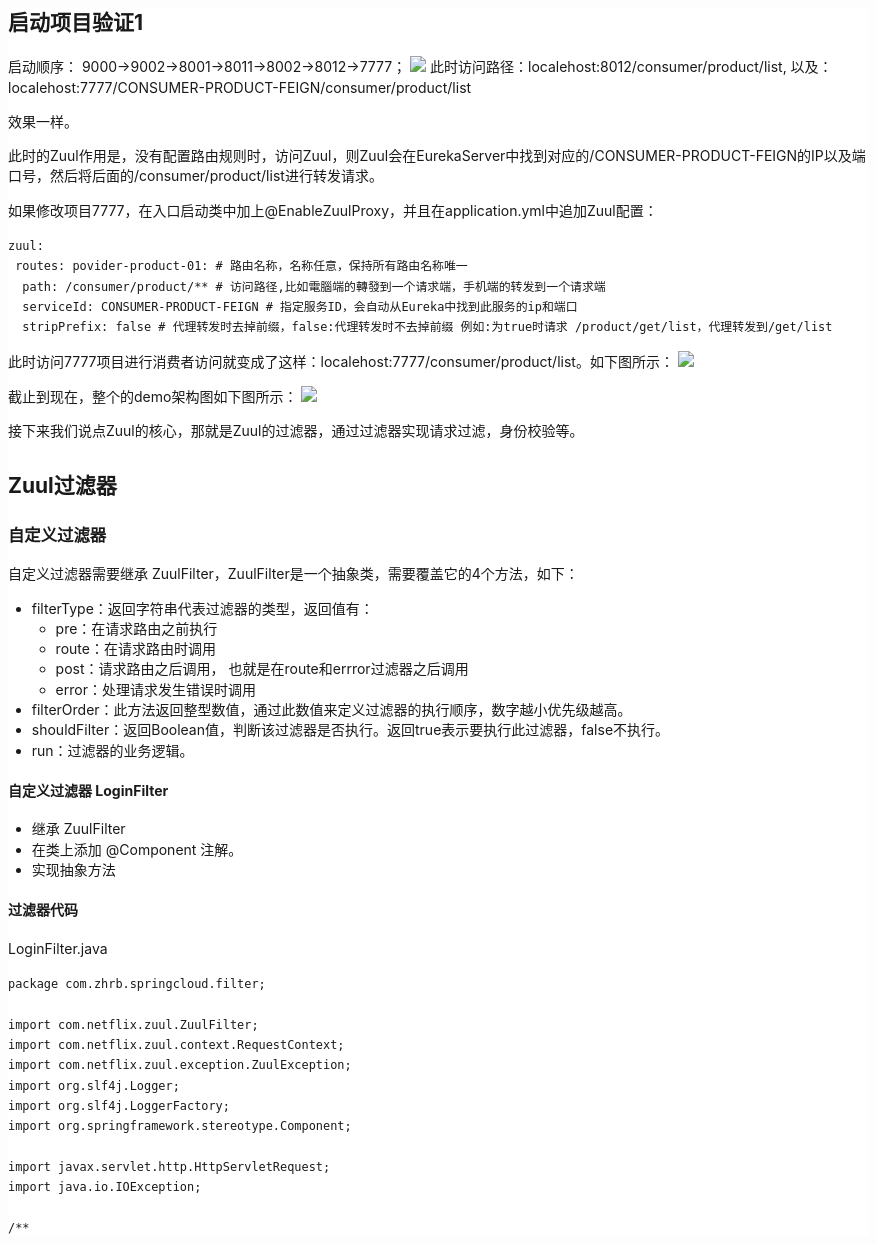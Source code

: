 ## 启动项目验证1

启动顺序：
9000->9002->8001->8011->8002->8012->7777；
![](https://www.zhangruibin.com/upload/2019/09/qo55eeutjsi7jp787hiotvg11p.png)
此时访问路径：localehost:8012/consumer/product/list,
以及：localehost:7777/CONSUMER-PRODUCT-FEIGN/consumer/product/list

效果一样。

此时的Zuul作用是，没有配置路由规则时，访问Zuul，则Zuul会在EurekaServer中找到对应的/CONSUMER-PRODUCT-FEIGN的IP以及端口号，然后将后面的/consumer/product/list进行转发请求。

如果修改项目7777，在入口启动类中加上@EnableZuulProxy，并且在application.yml中追加Zuul配置：
```
zuul:
 routes: povider-product-01: # 路由名称，名称任意，保持所有路由名称唯一
  path: /consumer/product/** # 访问路径,比如電腦端的轉發到一个请求端，手机端的转发到一个请求端
  serviceId: CONSUMER-PRODUCT-FEIGN # 指定服务ID，会自动从Eureka中找到此服务的ip和端口
  stripPrefix: false # 代理转发时去掉前缀，false:代理转发时不去掉前缀 例如:为true时请求 /product/get/list，代理转发到/get/list
```

此时访问7777项目进行消费者访问就变成了这样：localehost:7777/consumer/product/list。如下图所示：
![](https://www.zhangruibin.com/upload/2019/09/1n945roj8kgcrq7mpcoduq6gdi.png)


截止到现在，整个的demo架构图如下图所示：
![](https://www.zhangruibin.com/upload/2019/09/vv9m4j1dp2gorqdicelqh0j4p6.png)

接下来我们说点Zuul的核心，那就是Zuul的过滤器，通过过滤器实现请求过滤，身份校验等。
## Zuul过滤器

### 自定义过滤器

自定义过滤器需要继承 ZuulFilter，ZuulFilter是一个抽象类，需要覆盖它的4个方法，如下：
* filterType：返回字符串代表过滤器的类型，返回值有：
  * pre：在请求路由之前执行
   * route：在请求路由时调用
    * post：请求路由之后调用， 也就是在route和errror过滤器之后调用
     * error：处理请求发生错误时调用
 * filterOrder：此方法返回整型数值，通过此数值来定义过滤器的执行顺序，数字越小优先级越高。
  * shouldFilter：返回Boolean值，判断该过滤器是否执行。返回true表示要执行此过滤器，false不执行。
   * run：过滤器的业务逻辑。
#### 自定义过滤器 LoginFilter
 * 继承 ZuulFilter
  * 在类上添加 @Component 注解。
   * 实现抽象方法
#### 过滤器代码
LoginFilter.java
```
package com.zhrb.springcloud.filter;

import com.netflix.zuul.ZuulFilter;
import com.netflix.zuul.context.RequestContext;
import com.netflix.zuul.exception.ZuulException;
import org.slf4j.Logger;
import org.slf4j.LoggerFactory;
import org.springframework.stereotype.Component;

import javax.servlet.http.HttpServletRequest;
import java.io.IOException;

/**
```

########################################

- EXERCISE BRIEF -
Determine how many lines in the listing above hold the word "ZuulFilter", and reply with that number only.

- EXPECTED ANSWER -
3